[Opening GIVEN ENTRIES section]
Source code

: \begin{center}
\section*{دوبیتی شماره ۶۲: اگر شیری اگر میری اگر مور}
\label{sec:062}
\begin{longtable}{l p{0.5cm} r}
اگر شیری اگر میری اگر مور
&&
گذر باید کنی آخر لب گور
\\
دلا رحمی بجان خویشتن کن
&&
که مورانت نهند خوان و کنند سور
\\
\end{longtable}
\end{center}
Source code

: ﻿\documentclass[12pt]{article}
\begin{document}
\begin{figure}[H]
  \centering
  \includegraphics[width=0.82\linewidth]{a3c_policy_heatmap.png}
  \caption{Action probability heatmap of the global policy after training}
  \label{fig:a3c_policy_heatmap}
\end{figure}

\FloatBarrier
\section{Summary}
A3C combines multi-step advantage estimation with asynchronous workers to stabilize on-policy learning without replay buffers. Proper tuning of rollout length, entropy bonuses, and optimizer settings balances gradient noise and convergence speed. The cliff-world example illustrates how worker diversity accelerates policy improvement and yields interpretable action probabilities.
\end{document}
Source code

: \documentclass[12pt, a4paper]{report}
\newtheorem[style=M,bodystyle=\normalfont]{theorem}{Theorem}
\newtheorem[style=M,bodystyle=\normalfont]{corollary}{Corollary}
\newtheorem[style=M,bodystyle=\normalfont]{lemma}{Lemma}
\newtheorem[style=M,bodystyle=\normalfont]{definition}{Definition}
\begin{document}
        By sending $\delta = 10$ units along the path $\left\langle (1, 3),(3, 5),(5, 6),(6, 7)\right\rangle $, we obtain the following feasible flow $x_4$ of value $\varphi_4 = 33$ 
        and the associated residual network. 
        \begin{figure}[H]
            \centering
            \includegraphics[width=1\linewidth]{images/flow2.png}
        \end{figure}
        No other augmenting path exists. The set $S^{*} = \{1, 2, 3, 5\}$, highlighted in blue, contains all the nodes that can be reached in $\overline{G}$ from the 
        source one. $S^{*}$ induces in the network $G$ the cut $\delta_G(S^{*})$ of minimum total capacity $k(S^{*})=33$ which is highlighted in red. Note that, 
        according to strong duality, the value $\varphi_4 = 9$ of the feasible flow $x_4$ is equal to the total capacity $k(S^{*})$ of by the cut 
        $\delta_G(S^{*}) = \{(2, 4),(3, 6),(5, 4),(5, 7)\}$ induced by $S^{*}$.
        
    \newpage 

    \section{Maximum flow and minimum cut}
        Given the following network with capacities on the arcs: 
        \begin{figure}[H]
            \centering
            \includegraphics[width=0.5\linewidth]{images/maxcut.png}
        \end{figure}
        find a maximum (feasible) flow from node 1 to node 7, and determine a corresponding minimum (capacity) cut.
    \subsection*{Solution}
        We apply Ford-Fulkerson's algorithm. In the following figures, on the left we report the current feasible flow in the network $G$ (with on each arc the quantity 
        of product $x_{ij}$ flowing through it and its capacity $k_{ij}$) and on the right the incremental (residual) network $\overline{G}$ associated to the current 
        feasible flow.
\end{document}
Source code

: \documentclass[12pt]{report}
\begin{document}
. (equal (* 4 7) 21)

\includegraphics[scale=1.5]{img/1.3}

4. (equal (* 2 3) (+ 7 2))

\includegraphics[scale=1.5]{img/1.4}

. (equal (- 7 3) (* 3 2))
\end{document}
[Closing GIVEN ENTRIES section]
:: YOUR OBJECTIVE ::
Once you have read the records above, say how many of their lines contain the word "normalfont", giving only that figure.

:: ANSWER SPACE ::
4